Podemos dizer que, realmente, a Austrália foi colônia de povoamento, só que forçado. O futuro país nasceu como um assentamento penal. Criou-se o “Convict Labour” (trabalho de condenados) o que para alguns autores seria, de fato, a “Convict Slavery” (escravidão dos condenados). Por este sistema, os prisioneiros do Império Britânico eram enviados para trabalhos forçados na Austrália. Desta forma, a Inglaterra se livrava dos criminosos e garantia mão de obra barata para sua nova colônia. Mais de 160.000 foram enviados em aproximadamente 80 anos, de 1788 a 1868 (HUGHES, 1986, p. 145) Muitos destes condenados foram punidos por crimes leves, encontravam-se entre eles jovens de 12 a 18 anos e até mesmo algumas crianças de oito anos. (SHAW, 1958, p.26). Mesmo mulheres grávidas foram enviadas. Alguns foram enviados porque roubaram ovelhas, outros porque furtaram comida (FERGUSON, 2003, p. 123) Havia também muitos presos políticos (FERGUSON, 2003, p.123). Os barcos que levavam os condenados se chamavam “navios do inferno” (FERGUSON, 2003, p. 123) O tratamento dispensado a eles era brutal. As chicotadas eram a regra como medida punitiva. Muitos fugiam e encontravam a morte no deserto australiano. A Ilha de Norfolk na costa australiana foi o pior local. John Giles Price foi o mais cruel administrador, que chegava a fazer experiências sádicas com os condenados. Pelas regras na ilha, um preso podia receber 100 chicotadas se cantasse uma música, ou se risse enquanto estivesse acorrentado (HUGHES, 1986, p. 480). Entre 1820 e 1831, os “convicts” perfaziam 40% da população total da Austrália. (HUGHES, 1986, p. 425). O sistema acabou totalmente em 1868.
↑4.10.4 - OS “BLACKBIRDS”
Com a decadência do sistema da “escravidão dos condenados” e a necessidade de mão de obra para as plantações no nordeste da Austrália (Queenland), criou-se uma escravidão obtida com pessoas vindas de ilhas do Pacífico. Entre 1842 e 1904, mais de 60.000 homens e meninos do Pacífico Sul e um número indeterminado de mulheres e meninas foram sequestrados e levados para trabalho escravo nas plantações de açúcar. (HOLTHOUSE, 1969) O tratamento dispensado a eles era brutal e a mortandade era elevada.

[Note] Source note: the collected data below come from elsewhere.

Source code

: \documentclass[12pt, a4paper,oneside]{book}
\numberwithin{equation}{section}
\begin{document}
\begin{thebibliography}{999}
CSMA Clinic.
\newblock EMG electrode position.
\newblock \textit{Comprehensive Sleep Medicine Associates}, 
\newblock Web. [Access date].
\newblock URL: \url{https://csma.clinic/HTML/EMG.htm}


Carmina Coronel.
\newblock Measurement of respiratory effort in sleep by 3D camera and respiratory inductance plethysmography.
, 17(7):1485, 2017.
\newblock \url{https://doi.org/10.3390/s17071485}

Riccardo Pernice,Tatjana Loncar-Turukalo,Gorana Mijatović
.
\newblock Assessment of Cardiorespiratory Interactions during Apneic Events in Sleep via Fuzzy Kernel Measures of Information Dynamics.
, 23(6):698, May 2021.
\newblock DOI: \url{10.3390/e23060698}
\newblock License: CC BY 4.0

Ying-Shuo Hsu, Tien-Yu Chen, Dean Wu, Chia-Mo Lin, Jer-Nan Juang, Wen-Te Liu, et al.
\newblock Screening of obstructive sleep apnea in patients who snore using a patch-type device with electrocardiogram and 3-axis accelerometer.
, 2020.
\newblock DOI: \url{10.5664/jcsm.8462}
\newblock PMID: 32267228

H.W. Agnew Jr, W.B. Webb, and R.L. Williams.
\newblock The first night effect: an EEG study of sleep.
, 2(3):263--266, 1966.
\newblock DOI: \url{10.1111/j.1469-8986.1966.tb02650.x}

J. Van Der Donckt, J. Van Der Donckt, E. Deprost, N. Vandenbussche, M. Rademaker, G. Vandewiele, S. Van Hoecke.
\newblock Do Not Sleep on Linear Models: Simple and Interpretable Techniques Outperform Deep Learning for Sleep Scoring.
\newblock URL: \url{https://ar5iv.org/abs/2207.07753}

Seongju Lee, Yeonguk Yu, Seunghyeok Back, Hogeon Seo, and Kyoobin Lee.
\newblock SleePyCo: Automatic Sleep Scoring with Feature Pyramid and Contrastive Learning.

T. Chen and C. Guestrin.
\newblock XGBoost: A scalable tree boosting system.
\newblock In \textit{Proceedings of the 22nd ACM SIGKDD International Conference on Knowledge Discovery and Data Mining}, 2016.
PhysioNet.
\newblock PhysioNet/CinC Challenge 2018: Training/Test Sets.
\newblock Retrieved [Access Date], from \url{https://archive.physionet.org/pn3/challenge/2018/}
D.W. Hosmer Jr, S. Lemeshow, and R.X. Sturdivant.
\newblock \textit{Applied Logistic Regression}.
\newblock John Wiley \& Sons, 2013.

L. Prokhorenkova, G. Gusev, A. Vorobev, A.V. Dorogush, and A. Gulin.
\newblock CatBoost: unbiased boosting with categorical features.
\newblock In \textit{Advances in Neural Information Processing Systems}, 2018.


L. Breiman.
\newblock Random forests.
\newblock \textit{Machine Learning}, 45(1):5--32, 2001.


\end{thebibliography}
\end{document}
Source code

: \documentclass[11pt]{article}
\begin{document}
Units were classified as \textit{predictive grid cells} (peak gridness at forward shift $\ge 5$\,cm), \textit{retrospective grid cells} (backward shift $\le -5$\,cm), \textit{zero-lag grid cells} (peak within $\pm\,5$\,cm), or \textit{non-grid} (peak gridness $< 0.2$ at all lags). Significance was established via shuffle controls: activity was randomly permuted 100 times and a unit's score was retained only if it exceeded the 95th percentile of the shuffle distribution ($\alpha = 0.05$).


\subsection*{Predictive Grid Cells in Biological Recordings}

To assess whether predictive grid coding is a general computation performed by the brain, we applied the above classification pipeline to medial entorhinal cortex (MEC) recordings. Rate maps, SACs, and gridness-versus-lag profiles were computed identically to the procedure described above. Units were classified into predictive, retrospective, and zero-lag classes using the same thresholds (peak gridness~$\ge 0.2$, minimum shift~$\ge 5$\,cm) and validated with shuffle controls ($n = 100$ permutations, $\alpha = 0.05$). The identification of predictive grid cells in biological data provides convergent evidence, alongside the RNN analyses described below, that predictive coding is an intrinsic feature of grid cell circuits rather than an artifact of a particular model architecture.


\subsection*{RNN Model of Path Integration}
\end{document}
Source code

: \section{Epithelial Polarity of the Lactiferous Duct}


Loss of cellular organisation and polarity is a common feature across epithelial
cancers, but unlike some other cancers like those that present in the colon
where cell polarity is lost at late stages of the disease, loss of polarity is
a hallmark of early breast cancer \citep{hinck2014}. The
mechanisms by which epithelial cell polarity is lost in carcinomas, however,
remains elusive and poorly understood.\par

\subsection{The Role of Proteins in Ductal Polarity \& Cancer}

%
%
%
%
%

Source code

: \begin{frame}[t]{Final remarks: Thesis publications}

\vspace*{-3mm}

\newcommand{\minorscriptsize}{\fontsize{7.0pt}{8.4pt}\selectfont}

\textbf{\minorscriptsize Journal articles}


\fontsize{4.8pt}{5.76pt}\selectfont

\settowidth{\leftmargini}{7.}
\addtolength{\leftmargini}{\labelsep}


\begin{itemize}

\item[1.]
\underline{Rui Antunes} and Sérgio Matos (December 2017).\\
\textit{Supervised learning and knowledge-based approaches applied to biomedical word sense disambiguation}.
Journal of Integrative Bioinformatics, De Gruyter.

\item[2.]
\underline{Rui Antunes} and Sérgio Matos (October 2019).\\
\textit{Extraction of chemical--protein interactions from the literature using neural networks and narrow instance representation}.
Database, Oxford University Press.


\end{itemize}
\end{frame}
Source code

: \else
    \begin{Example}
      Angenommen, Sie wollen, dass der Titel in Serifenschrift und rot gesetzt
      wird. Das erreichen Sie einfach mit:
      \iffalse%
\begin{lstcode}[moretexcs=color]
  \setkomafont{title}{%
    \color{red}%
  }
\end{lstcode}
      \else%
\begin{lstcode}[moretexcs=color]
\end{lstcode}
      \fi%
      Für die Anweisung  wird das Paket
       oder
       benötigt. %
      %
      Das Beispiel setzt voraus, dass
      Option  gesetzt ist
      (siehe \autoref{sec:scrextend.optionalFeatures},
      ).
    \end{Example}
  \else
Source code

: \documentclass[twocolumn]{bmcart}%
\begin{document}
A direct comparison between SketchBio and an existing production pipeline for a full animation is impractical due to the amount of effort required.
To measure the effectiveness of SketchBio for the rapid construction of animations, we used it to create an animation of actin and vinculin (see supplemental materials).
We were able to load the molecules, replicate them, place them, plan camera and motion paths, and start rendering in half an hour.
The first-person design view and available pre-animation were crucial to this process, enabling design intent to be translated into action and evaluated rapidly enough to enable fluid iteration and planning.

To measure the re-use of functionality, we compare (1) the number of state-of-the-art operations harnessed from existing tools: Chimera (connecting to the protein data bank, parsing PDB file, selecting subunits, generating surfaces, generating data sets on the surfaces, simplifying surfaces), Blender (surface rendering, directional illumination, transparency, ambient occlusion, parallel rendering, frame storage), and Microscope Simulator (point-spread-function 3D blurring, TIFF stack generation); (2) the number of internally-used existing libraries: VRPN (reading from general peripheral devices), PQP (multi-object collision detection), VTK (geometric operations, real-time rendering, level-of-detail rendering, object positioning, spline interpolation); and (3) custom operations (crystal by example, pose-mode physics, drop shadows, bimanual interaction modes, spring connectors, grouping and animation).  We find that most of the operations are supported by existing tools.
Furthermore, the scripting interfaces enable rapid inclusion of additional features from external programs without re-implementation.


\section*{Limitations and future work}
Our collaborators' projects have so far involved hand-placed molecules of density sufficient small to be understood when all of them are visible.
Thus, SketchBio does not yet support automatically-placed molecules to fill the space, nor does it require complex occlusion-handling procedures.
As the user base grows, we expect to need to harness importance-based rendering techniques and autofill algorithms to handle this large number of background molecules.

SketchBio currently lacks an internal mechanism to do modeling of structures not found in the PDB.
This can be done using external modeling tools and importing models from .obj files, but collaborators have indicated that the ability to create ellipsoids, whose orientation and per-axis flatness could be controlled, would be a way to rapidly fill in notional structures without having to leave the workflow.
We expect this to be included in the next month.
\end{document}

Eram conhecidos como “blackbirds”. A escravidão, nesta época, era proibida, porém, mediante subornos e conivências com o governo local, de “escravos”, os “blackbirds”, passaram a ser oficialmente tidos como “contratados”. 4.10.5 - IRLANDESES NA AUSTRÁLIA Para muitos irlandeses a Austrália foi a sua Sibéria (HUGHES, 1986, p. 181) Assim como os soviéticos enviavam os prisioneiros políticos para os “gulags”, os ingleses enviaram os seus perseguidos políticos irlandeses para sua versão de “gulag”, as prisões australianas. O ódio inglês contra os irlandeses começava já no transporte (HUGHUES, 1986, p. 148). O “expresso siberiano” para os irlandeses eram os navios. Estes eram irlandeses presos em razão de revoltas na Irlanda contra o jugo inglês: os que não eram mortos eram enviados para a Austrália como escravos. É verdade que há uma desproporção numérica entre o gulag siberiano e o australiano, já que o primeiro se conta por milhões de condenados e o segundo, de acordo com Hugues (1986), não passava de 2.000. Mas, o princípio é o mesmo. Assim, como os presos comuns, trabalhavam em obras públicas e em fazendas sob a tutela de particulares. Depois, também houve também muita imigração voluntária dos irlandeses e assim como na Inglaterra sofreram preconceito. Os protestantes sempre quiseram submeter os irlandeses católicos pela força (CLARK, 1997, p. 34) Órfãs irlandesas também emigraram e encontraram forte discriminação e muitas morriam miseráveis nas ruas australianas. Interessante observar que os primeiros “missionários” na Austrália foram “padres condenados”. Um deles, James Dixon, irlandês, teve permissão para rezar missa e atender os católicos. A primeira missa aconteceu em 1803. A Austrália talvez tenha sido o único lugar onde os missionários católicos foram enviados forçadamente como “prisioneiros políticos”. Apesar das perseguições, primeira escola primária em Sidney foi fundada por um clérigo irlandês (HUGHES, 1986, p. 349)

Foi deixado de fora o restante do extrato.